Le titre de l’ouvrage de Maroun Eddé est à la fois accrocheur et authentique. Accrocheur au point qu’il pourrait laisser craindre un propos journalistique ou polémique — sur un sujet, il est vrai, où ce sont plutôt les attaques contre l’État « à la française » qui tiennent ordinairement le haut du pavé. Mais authentique parce que la thèse de ce jeune auteur est à la fois sérieuse et étayée, propre à mettre en alerte ceux qui s’obstinent à penser qu’une administration compétente, efficace — et même puissante — est une condition essentielle au bon fonctionnement d’une démocratie.

Eddé Maroun, La Destruction de l’État, Paris : Bouquins, octobre 2023, 384 p.

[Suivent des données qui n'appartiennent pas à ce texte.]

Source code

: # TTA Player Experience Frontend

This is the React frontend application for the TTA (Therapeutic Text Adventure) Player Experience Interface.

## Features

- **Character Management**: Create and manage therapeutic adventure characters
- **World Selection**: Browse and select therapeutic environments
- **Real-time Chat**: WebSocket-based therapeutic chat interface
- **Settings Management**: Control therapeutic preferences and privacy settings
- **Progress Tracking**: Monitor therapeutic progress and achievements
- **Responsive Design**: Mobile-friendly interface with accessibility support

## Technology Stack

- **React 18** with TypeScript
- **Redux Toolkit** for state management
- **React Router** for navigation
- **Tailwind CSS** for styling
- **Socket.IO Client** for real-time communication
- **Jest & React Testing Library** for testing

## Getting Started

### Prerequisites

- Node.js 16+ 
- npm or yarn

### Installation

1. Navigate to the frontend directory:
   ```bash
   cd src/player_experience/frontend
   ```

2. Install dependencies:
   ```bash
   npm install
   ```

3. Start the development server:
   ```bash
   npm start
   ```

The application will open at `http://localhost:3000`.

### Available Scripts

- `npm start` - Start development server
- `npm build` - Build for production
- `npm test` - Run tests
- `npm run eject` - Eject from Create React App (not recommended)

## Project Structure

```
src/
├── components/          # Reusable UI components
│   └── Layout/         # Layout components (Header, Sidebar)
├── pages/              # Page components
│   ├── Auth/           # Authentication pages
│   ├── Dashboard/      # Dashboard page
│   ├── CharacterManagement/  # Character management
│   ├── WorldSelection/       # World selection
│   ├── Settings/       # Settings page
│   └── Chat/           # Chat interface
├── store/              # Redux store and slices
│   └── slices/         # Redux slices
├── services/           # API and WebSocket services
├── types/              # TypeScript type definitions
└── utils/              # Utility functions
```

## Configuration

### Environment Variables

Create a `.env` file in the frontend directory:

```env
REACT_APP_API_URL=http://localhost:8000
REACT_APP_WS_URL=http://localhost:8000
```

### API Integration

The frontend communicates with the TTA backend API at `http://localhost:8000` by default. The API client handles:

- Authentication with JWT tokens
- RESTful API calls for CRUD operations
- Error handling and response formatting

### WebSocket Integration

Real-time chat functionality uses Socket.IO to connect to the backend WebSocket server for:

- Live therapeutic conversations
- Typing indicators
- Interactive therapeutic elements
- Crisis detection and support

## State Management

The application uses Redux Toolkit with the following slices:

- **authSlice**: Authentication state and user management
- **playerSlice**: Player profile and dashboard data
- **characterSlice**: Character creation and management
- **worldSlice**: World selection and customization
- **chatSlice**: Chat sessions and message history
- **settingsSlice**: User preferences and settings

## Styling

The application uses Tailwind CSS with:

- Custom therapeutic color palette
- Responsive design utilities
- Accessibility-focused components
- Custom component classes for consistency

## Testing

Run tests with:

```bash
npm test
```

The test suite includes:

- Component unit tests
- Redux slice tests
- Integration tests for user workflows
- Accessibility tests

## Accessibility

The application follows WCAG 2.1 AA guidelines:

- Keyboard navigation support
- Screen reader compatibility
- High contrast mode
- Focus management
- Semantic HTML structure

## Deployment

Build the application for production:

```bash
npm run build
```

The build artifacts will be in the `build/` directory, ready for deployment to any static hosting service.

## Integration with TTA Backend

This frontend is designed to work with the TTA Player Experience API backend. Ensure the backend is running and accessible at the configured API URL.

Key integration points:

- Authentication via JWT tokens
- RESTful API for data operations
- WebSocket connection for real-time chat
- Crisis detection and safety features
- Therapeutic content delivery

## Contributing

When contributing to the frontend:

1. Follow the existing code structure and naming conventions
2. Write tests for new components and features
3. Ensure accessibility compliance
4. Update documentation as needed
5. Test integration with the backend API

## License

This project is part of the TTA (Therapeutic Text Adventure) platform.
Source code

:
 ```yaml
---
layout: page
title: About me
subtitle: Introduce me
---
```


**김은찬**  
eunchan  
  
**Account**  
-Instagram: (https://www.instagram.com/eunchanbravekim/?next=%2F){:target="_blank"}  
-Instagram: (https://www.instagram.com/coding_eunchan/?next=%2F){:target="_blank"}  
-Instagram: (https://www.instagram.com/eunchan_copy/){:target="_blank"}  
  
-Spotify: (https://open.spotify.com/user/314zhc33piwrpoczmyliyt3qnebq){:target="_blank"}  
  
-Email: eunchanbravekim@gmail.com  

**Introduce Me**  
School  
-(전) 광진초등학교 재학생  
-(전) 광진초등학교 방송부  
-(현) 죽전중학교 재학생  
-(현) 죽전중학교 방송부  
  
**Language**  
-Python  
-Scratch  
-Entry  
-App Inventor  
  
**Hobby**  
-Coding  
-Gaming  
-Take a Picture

Maroun Eddé n’est pourtant pas issu du sérail. Ancien élève de la rue d’Ulm (École normale supérieure), il a également fait l’École des hautes études commerciales (HEC), mais pas l’École nationale d’administration (ENA), et il n’appartient pas à la haute fonction publique administrative. D’origine libanaise, il dit avoir été marqué par l’expérience d’un pays sans État. Son point de vue n’en est pas moins nourri des multiples entretiens qu’il a conduits au sein de l’appareil public français, ainsi que des nombreux rapports qu’il a lus et dans lesquels l’État lui-même aime à se tendre un miroir, réel ou déformant, mais toujours révélateur de ses projets, interrogations, ambiguïtés et paradoxes.

La thèse centrale du livre est claire et résolue : c’est bien d’une destruction de l’État qu’il est question, d’un « sabotage organisé en plusieurs décennies ». « Héritier de l’hyperprésidentialisation propre à la Ve République, Emmanuel Macron entend gouverner comme le général de Gaulle. Il veut donner de grandes orientations, tel un chef d’orchestre national, et attendre que l’intendance suive. Mais l’intendance ne suit plus, car il n’y a plus d’intendance. » Au reste, la lecture de l’ouvrage montre que le propos est plus nuancé que ce propos vigoureux ne le laisserait croire : certaines évolutions sont à l’œuvre depuis 30 ans et n’ont pas toujours été le fruit d’une intention délibérée. Les effets de mode et l’ignorance des réalités administratives ont souvent combiné leurs effets avec ceux de programmes idéologiques plus conscients, volontaires et déterminés. Mais c’est bien, dans l’esprit de l’auteur, la politique d’Emmanuel Macron qui aura été le moment de cristallisation du processus où « c’est l’État lui-même qui organise son propre délitement ».

À la source de toutes choses, l’auteur décrit cette conviction, devenue viscérale et qui « semble s’être installée depuis quelques décennies » au sein des élites nationales, « que le modèle français est désuet et qu’il doit être profondément réformé en s’inspirant de modèles extérieurs » — des modèles au demeurant mal connus ou mal interprétés, parfois même ouvertement fantasmés. L’influence du modèle néolibéral anglo-saxon et du new public management, ainsi que le culte de la « performance » — il manque, sur ce point, une référence à l’analyse, de dimension juridique et même anthropologique, qu’Alain Supiot a livrée dans La Gouvernance par les nombres [1], même si la formule elle-même est citée dans l’ouvrage — résultant d’une transposition sans nuances au secteur public des critères de gestion du privé, ont fait le reste.